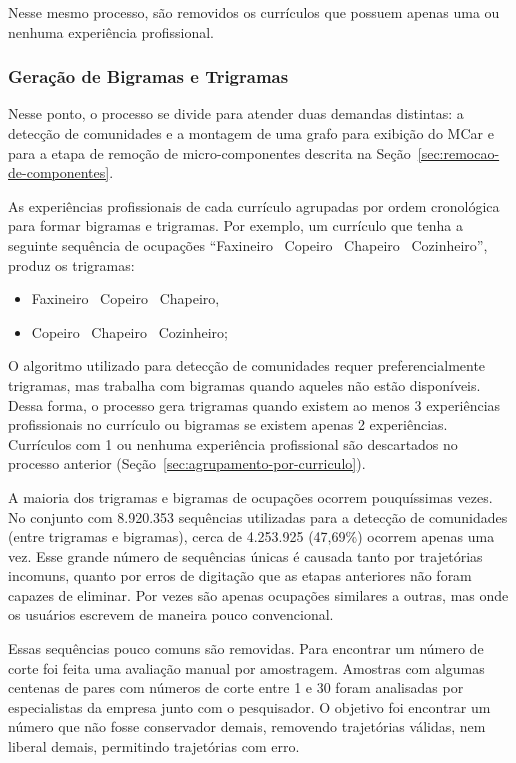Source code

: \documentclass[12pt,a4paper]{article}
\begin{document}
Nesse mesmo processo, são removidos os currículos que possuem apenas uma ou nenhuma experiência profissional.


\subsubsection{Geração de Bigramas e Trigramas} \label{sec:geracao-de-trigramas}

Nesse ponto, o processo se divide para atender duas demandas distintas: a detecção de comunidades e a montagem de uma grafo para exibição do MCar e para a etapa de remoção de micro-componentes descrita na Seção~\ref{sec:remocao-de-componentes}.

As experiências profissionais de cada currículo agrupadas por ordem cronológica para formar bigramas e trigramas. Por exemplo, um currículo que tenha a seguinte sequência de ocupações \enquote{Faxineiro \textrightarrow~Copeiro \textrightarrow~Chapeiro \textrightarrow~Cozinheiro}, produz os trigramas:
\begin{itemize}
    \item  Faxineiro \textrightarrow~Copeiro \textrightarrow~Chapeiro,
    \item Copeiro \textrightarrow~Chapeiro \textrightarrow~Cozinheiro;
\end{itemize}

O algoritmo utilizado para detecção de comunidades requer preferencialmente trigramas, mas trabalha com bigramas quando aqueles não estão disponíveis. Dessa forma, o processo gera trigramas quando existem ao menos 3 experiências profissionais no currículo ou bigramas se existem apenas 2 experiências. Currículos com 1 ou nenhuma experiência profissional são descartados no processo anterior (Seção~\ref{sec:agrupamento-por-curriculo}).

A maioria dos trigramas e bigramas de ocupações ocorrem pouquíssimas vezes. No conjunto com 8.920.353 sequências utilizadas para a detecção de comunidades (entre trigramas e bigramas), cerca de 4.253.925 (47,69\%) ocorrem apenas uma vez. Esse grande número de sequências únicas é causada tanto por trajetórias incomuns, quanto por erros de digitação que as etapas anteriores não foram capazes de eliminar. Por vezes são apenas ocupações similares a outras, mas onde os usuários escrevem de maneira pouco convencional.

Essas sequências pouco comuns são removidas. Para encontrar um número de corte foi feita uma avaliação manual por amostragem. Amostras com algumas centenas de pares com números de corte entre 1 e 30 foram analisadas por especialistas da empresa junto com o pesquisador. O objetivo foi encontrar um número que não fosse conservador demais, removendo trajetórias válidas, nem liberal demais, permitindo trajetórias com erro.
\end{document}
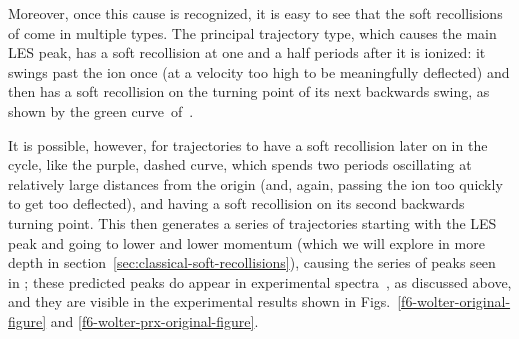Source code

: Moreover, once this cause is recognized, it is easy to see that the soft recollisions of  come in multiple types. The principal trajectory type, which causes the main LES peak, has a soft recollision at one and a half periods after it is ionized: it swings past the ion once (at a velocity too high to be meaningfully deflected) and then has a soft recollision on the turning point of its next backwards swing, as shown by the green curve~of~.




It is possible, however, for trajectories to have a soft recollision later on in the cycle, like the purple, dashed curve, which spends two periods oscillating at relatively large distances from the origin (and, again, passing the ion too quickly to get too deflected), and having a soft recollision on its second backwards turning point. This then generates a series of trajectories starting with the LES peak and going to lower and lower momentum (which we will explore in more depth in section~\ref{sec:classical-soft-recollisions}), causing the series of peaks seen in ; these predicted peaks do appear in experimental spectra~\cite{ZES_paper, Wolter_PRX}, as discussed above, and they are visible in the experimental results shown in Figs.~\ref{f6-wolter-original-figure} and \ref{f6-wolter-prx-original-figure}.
_ _ _
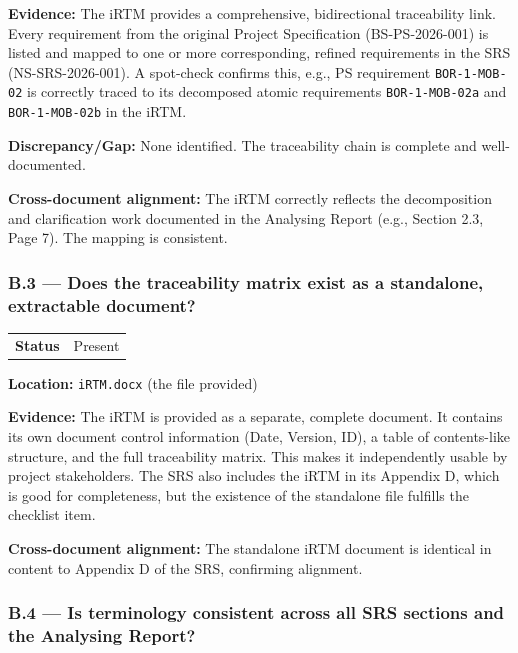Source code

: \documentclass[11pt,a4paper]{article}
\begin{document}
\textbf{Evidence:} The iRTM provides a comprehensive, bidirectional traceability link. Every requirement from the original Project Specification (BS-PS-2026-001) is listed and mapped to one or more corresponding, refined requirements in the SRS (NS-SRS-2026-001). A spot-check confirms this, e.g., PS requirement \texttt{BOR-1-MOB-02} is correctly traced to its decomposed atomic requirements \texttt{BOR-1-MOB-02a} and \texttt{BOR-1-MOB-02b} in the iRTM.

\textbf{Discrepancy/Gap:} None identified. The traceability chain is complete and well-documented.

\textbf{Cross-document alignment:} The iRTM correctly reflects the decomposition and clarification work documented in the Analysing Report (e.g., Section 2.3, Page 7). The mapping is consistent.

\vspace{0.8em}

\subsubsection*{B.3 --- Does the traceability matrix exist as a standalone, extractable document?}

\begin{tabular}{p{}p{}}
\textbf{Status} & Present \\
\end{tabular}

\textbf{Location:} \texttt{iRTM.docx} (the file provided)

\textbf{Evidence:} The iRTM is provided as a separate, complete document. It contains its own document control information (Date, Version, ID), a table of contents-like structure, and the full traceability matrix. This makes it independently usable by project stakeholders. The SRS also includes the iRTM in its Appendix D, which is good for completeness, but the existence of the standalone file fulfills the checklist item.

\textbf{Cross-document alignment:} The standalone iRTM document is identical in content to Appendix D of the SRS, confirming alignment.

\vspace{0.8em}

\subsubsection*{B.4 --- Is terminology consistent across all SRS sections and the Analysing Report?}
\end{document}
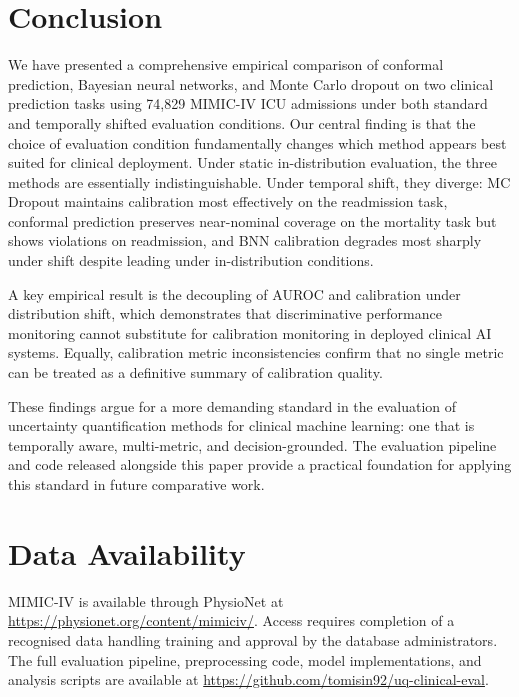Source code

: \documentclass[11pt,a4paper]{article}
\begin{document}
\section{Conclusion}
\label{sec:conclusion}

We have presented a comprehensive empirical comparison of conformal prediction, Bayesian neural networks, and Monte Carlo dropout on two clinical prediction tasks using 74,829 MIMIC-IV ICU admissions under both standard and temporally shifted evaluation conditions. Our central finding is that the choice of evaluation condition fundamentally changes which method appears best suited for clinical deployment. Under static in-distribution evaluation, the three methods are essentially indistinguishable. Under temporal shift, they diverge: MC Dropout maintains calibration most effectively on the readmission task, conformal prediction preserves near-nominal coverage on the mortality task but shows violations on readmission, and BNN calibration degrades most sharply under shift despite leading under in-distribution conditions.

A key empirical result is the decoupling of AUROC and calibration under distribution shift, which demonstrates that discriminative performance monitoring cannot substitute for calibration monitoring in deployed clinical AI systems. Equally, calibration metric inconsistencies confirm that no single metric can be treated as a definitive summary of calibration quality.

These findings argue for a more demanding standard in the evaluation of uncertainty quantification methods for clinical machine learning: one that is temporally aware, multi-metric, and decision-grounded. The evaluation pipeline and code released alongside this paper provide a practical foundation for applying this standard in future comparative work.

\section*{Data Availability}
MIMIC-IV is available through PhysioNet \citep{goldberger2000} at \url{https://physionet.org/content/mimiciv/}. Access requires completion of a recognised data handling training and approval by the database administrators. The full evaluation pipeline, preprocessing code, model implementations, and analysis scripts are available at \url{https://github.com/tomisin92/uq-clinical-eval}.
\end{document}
_ _ _
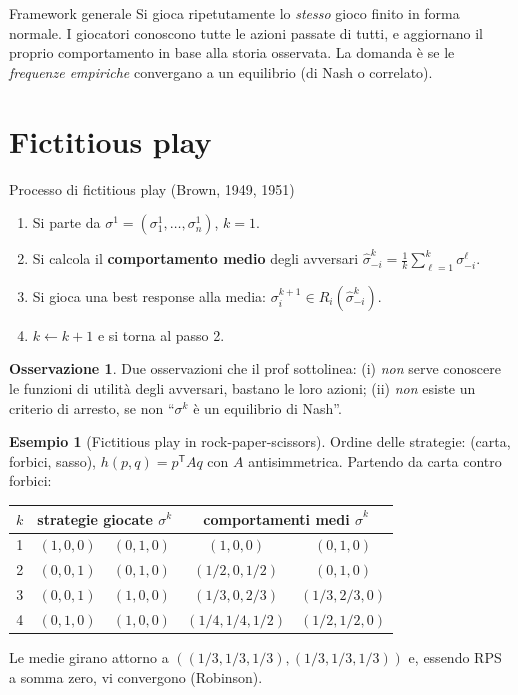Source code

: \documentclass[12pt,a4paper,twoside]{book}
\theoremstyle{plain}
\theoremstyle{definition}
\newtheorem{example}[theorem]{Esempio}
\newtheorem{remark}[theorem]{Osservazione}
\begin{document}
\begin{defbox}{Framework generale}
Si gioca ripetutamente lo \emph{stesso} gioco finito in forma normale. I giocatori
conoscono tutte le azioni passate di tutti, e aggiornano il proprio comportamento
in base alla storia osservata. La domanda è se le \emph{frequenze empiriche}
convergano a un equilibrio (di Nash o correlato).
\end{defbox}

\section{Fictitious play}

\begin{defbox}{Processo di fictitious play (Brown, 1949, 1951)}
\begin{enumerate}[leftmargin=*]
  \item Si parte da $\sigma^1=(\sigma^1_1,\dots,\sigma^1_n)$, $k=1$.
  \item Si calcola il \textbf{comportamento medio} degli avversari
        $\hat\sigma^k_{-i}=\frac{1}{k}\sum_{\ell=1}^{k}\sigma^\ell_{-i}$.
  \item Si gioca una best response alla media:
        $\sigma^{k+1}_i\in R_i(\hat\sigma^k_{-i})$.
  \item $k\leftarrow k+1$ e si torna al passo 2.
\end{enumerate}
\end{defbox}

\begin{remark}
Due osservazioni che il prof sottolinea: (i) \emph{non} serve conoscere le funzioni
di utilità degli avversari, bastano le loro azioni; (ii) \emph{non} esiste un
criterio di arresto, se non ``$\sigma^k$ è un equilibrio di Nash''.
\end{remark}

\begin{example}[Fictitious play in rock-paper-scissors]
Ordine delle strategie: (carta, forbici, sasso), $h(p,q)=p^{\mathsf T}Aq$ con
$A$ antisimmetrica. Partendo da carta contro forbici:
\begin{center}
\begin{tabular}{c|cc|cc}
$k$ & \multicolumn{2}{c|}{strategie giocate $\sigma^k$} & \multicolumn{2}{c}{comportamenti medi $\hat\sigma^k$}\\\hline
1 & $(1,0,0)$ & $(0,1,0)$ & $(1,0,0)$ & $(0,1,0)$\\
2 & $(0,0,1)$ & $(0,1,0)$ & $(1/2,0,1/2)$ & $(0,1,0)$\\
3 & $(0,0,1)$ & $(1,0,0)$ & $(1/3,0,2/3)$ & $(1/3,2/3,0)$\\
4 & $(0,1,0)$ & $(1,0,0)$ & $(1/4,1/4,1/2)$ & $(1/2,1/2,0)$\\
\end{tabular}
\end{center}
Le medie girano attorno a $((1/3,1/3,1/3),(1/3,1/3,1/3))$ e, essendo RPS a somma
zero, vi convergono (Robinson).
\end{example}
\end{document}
_ _ _
> [WHAT TO DO] Lines above that include the string "alla" need to be copied.

> [OUTPUT OF THE EXERCISE]
in base alla storia osservata. La domanda è se le \emph{frequenze empiriche}
  \item Si gioca una best response alla media:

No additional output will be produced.